__Activity__.
Note every line in the entries that contains the string "reference", and copy it.

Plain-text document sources
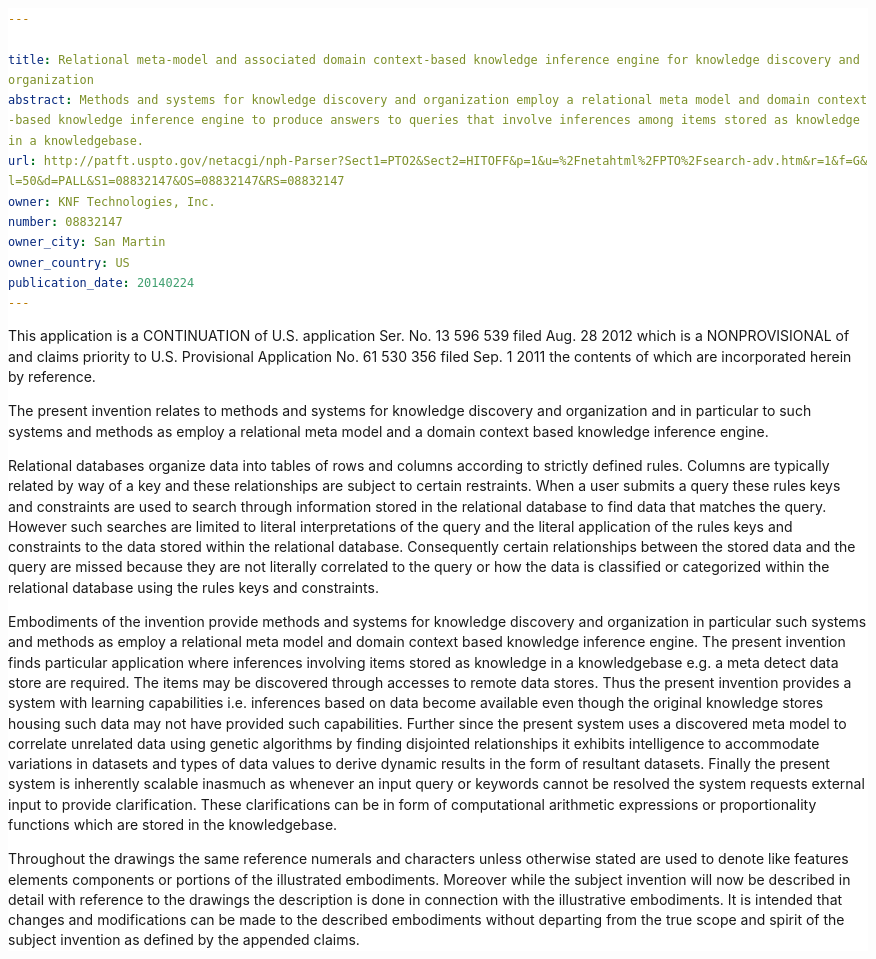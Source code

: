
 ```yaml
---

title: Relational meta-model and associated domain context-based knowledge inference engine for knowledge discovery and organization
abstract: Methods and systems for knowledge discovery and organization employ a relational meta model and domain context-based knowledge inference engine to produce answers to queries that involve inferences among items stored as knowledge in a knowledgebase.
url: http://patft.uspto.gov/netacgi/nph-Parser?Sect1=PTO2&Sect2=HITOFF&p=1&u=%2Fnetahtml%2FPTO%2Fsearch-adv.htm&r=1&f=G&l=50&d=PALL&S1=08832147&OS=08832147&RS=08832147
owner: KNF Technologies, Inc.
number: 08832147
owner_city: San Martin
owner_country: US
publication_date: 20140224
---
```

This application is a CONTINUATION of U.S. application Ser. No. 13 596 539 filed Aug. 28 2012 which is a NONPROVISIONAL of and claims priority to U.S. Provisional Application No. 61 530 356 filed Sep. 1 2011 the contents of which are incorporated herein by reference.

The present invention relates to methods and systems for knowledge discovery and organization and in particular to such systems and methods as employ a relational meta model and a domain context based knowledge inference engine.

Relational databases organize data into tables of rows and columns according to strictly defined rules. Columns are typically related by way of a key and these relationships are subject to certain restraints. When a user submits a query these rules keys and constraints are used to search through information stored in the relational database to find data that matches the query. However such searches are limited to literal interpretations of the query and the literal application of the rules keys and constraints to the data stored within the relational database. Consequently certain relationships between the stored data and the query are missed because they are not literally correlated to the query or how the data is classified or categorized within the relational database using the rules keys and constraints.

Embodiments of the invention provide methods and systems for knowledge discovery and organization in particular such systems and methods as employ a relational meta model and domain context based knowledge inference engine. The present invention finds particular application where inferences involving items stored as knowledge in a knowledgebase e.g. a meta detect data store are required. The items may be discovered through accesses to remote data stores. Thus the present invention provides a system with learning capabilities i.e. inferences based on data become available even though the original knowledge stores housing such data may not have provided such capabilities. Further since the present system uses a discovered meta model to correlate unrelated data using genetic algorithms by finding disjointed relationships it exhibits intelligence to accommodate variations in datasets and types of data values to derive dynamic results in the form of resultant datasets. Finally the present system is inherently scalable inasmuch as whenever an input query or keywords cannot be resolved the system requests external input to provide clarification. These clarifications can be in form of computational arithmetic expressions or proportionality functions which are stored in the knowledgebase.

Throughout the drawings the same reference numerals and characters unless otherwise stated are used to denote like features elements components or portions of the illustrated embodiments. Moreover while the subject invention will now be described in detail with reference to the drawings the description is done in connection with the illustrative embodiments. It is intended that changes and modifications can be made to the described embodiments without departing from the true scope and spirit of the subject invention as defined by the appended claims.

__Result for this exercise__.
This application is a CONTINUATION of U.S. application Ser. No. 13 596 539 filed Aug. 28 2012 which is a NONPROVISIONAL of and claims priority to U.S. Provisional Application No. 61 530 356 filed Sep. 1 2011 the contents of which are incorporated herein by reference.
Throughout the drawings the same reference numerals and characters unless otherwise stated are used to denote like features elements components or portions of the illustrated embodiments. Moreover while the subject invention will now be described in detail with reference to the drawings the description is done in connection with the illustrative embodiments. It is intended that changes and modifications can be made to the described embodiments without departing from the true scope and spirit of the subject invention as defined by the appended claims.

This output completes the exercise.